VI. Più anco iniquo che falotico nuova materia di delitti ordisce. Poichè ito in senato in un’aringa a’ Padri: „Stupisco, come da voi si biasimi di Tiberio la somma saggezza in guerra e in pace, al pondo del governo uguale; che la pubblica felicità facea, se non erate voi. La rovina voi foste di Libone Druso, di Tizio Sabino, d’Agrippina madre, di Nerone e Druso fratelli, e d’altri, cui l’equità di Tiberio, del retto tenace, non avvia tocco. Chi da spia, chi da accusatore, tutti col voto incrudeliste„.

VII. Indi fatti legger da’ liberti i sommarj, e provati i delitti: „Che razza di bestie voi siete, tanto or facili a colpar Tiberio, quanto a lui, sinchè visse, prostrati! Fabbri allor di delitti, or sua memoria detestate. Colla stessa volubilità Seiano in baldanza metteste, poi in rovina. Tal vostre prodezze mi annunziano che debba da voi attendermi„. E mettendo altrui in bocca più fieri sensi parlar fe’ Tiberio così: „Dì il vero e ’l giusto: a niun di loro sii amico: a tutti severo.

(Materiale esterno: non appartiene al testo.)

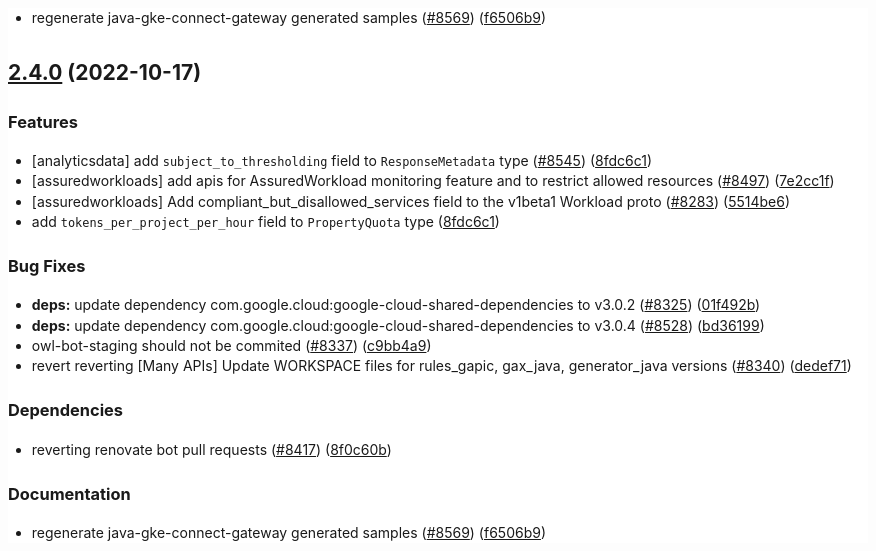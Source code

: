 * regenerate java-gke-connect-gateway generated samples ([#8569](https://github.com/googleapis/google-cloud-java/issues/8569)) ([f6506b9](https://github.com/googleapis/google-cloud-java/commit/f6506b92183cc9f1851c9f06778736b38b58f47d))

## [2.4.0](https://github.com/googleapis/google-cloud-java/compare/google-cloud-assured-workloads-v2.3.0...google-cloud-assured-workloads-v2.4.0) (2022-10-17)


### Features

* [analyticsdata] add `subject_to_thresholding` field to `ResponseMetadata` type ([#8545](https://github.com/googleapis/google-cloud-java/issues/8545)) ([8fdc6c1](https://github.com/googleapis/google-cloud-java/commit/8fdc6c1f10f88f30f4d1407579d645f75366b4cf))
* [assuredworkloads] add apis for AssuredWorkload monitoring feature and to restrict allowed resources ([#8497](https://github.com/googleapis/google-cloud-java/issues/8497)) ([7e2cc1f](https://github.com/googleapis/google-cloud-java/commit/7e2cc1fa4bca6d0db7f7232d786a80fd0453170c))
* [assuredworkloads] Add compliant_but_disallowed_services field to the v1beta1 Workload proto ([#8283](https://github.com/googleapis/google-cloud-java/issues/8283)) ([5514be6](https://github.com/googleapis/google-cloud-java/commit/5514be6efc3cc6b293cfd0cc960b068dc7c59fd8))
* add `tokens_per_project_per_hour` field to `PropertyQuota` type ([8fdc6c1](https://github.com/googleapis/google-cloud-java/commit/8fdc6c1f10f88f30f4d1407579d645f75366b4cf))


### Bug Fixes

* **deps:** update dependency com.google.cloud:google-cloud-shared-dependencies to v3.0.2 ([#8325](https://github.com/googleapis/google-cloud-java/issues/8325)) ([01f492b](https://github.com/googleapis/google-cloud-java/commit/01f492be424acdb90edb23ba66656aeff7cf39eb))
* **deps:** update dependency com.google.cloud:google-cloud-shared-dependencies to v3.0.4 ([#8528](https://github.com/googleapis/google-cloud-java/issues/8528)) ([bd36199](https://github.com/googleapis/google-cloud-java/commit/bd361998ac4eb7c78eef3b3eac39aef31a0cf44e))
* owl-bot-staging should not be commited ([#8337](https://github.com/googleapis/google-cloud-java/issues/8337)) ([c9bb4a9](https://github.com/googleapis/google-cloud-java/commit/c9bb4a97aa19032b78c86c951fe9920f24ac4eec))
* revert reverting [Many APIs] Update WORKSPACE files for rules_gapic, gax_java, generator_java versions ([#8340](https://github.com/googleapis/google-cloud-java/issues/8340)) ([dedef71](https://github.com/googleapis/google-cloud-java/commit/dedef71f600e85b1c38e7110f5ffd44bf2ba32b4))


### Dependencies

* reverting renovate bot pull requests ([#8417](https://github.com/googleapis/google-cloud-java/issues/8417)) ([8f0c60b](https://github.com/googleapis/google-cloud-java/commit/8f0c60bde446acccc665eb7894723632eefc3503))


### Documentation

* regenerate java-gke-connect-gateway generated samples ([#8569](https://github.com/googleapis/google-cloud-java/issues/8569)) ([f6506b9](https://github.com/googleapis/google-cloud-java/commit/f6506b92183cc9f1851c9f06778736b38b58f47d))
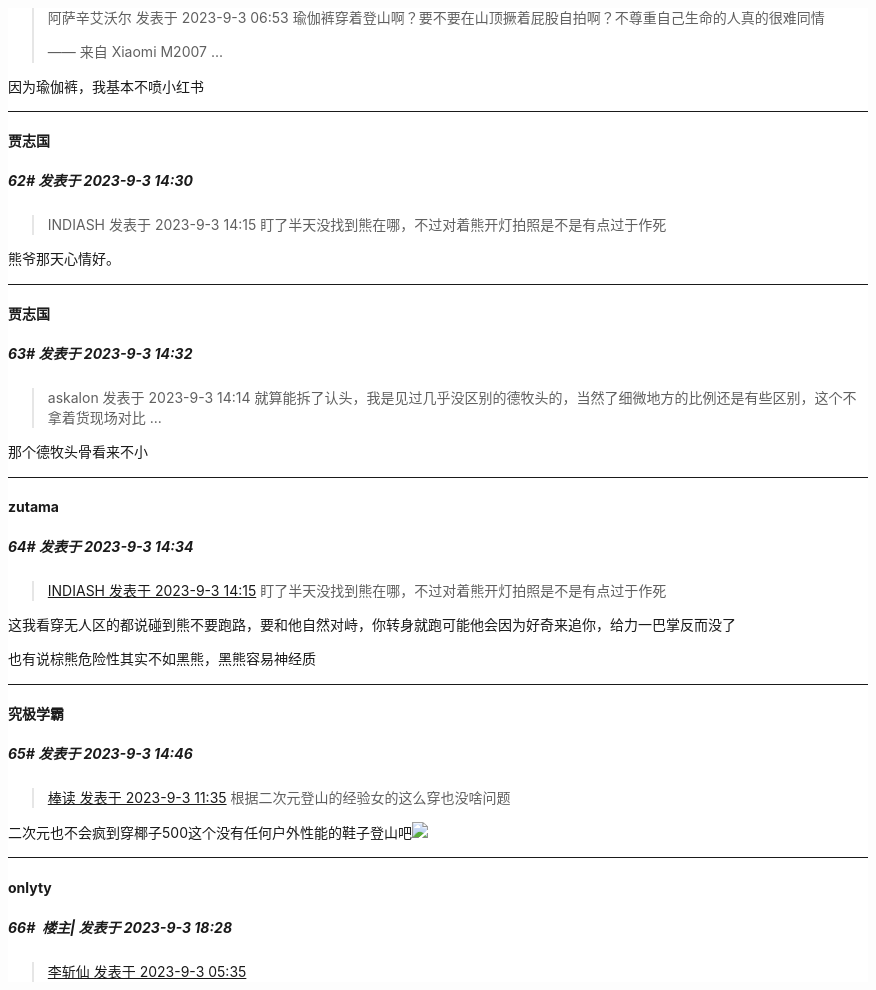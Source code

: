 <blockquote>阿萨辛艾沃尔 发表于 2023-9-3 06:53
瑜伽裤穿着登山啊？要不要在山顶撅着屁股自拍啊？不尊重自己生命的人真的很难同情

—— 来自 Xiaomi M2007 ...</blockquote>
因为瑜伽裤，我基本不喷小红书

*****

####  贾志国  
##### 62#       发表于 2023-9-3 14:30

<blockquote>INDIASH 发表于 2023-9-3 14:15
盯了半天没找到熊在哪，不过对着熊开灯拍照是不是有点过于作死</blockquote>
熊爷那天心情好。

*****

####  贾志国  
##### 63#       发表于 2023-9-3 14:32

<blockquote>askalon 发表于 2023-9-3 14:14
就算能拆了认头，我是见过几乎没区别的德牧头的，当然了细微地方的比例还是有些区别，这个不拿着货现场对比 ...</blockquote>
那个德牧头骨看来不小

*****

####  zutama  
##### 64#       发表于 2023-9-3 14:34

<blockquote><a href="httphttps://bbs.saraba1st.com/2b/forum.php?mod=redirect&amp;goto=findpost&amp;pid=62276891&amp;ptid=2151123" target="_blank">INDIASH 发表于 2023-9-3 14:15</a>
盯了半天没找到熊在哪，不过对着熊开灯拍照是不是有点过于作死</blockquote>
这我看穿无人区的都说碰到熊不要跑路，要和他自然对峙，你转身就跑可能他会因为好奇来追你，给力一巴掌反而没了

也有说棕熊危险性其实不如黑熊，黑熊容易神经质


*****

####  究极学霸  
##### 65#       发表于 2023-9-3 14:46

<blockquote><a href="httphttps://bbs.saraba1st.com/2b/forum.php?mod=redirect&amp;goto=findpost&amp;pid=62275448&amp;ptid=2151123" target="_blank">棒读 发表于 2023-9-3 11:35</a>
根据二次元登山的经验女的这么穿也没啥问题</blockquote>
二次元也不会疯到穿椰子500这个没有任何户外性能的鞋子登山吧<img src="https://static.saraba1st.com/image/smiley/face2017/067.png" referrerpolicy="no-referrer">


*****

####  onlyty  
##### 66#         楼主| 发表于 2023-9-3 18:28

<blockquote><a href="httphttps://bbs.saraba1st.com/2b/forum.php?mod=redirect&amp;goto=findpost&amp;pid=62273878&amp;ptid=2151123" target="_blank">李斩仙 发表于 2023-9-3 05:35</a>
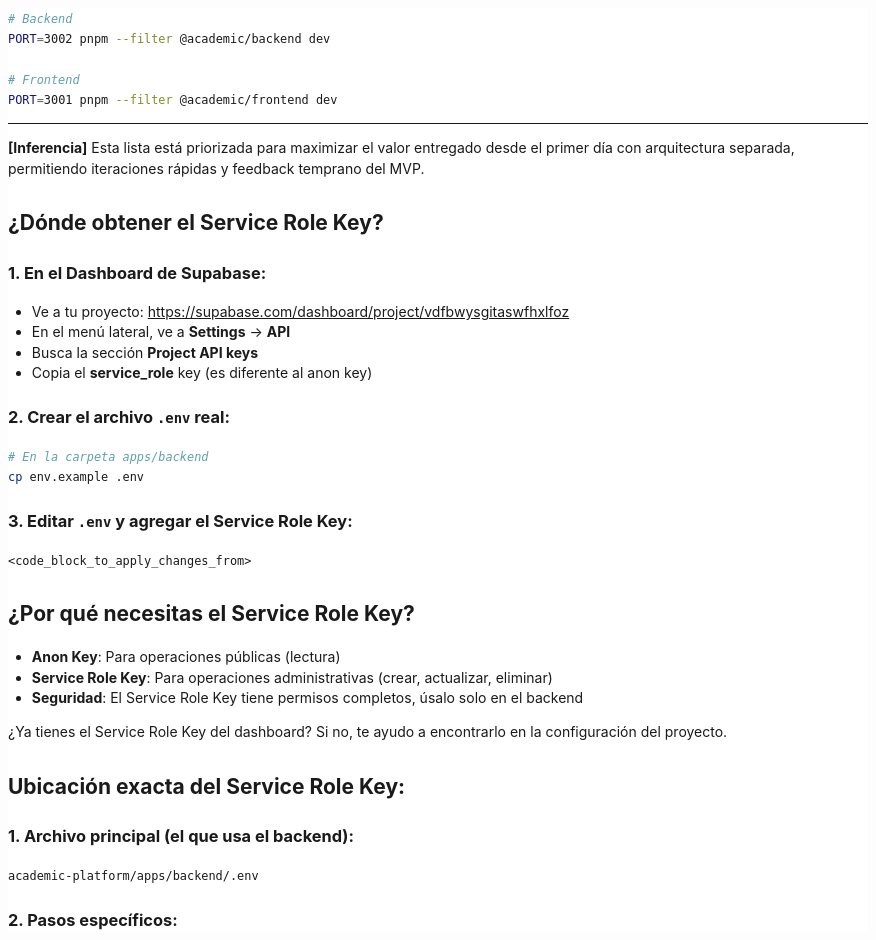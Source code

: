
 ```bash
# Backend
PORT=3002 pnpm --filter @academic/backend dev

# Frontend
PORT=3001 pnpm --filter @academic/frontend dev
```

---

**[Inferencia]** Esta lista está priorizada para maximizar el valor entregado desde el primer día con arquitectura separada, permitiendo iteraciones rápidas y feedback temprano del MVP.

## **¿Dónde obtener el Service Role Key?**

### 1. **En el Dashboard de Supabase:**

- Ve a tu proyecto: https://supabase.com/dashboard/project/vdfbwysgitaswfhxlfoz
- En el menú lateral, ve a **Settings** → **API**
- Busca la sección **Project API keys**
- Copia el **service_role** key (es diferente al anon key)

### 2. **Crear el archivo `.env` real:**

```bash
# En la carpeta apps/backend
cp env.example .env
```

### 3. **Editar `.env` y agregar el Service Role Key:**

```env
<code_block_to_apply_changes_from>
```

## **¿Por qué necesitas el Service Role Key?**

- **Anon Key**: Para operaciones públicas (lectura)
- **Service Role Key**: Para operaciones administrativas (crear, actualizar, eliminar)
- **Seguridad**: El Service Role Key tiene permisos completos, úsalo solo en el backend

¿Ya tienes el Service Role Key del dashboard? Si no, te ayudo a encontrarlo en la configuración del proyecto.

## **Ubicación exacta del Service Role Key:**

### **1. Archivo principal (el que usa el backend):**

```
academic-platform/apps/backend/.env
```

### **2. Pasos específicos:**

T’odieranno, e dopo indarno imprecatoti morte, te la trameranno. Non badare a’ lor sensi e parole: de’ fatti diffida; sodisfa al capriccio: pensa a tua salvezza; quest’è esser imperadore; questa la via, la norma di regnare. Un fil che devii, breve lode, morte violenta, oscuro nome, n’è il fratto. Odian tutti chi comanda; ubbidienti per tema del più forte, se sentansi in gambe, faran vendetta della servitù coll’eccidio del padrone„.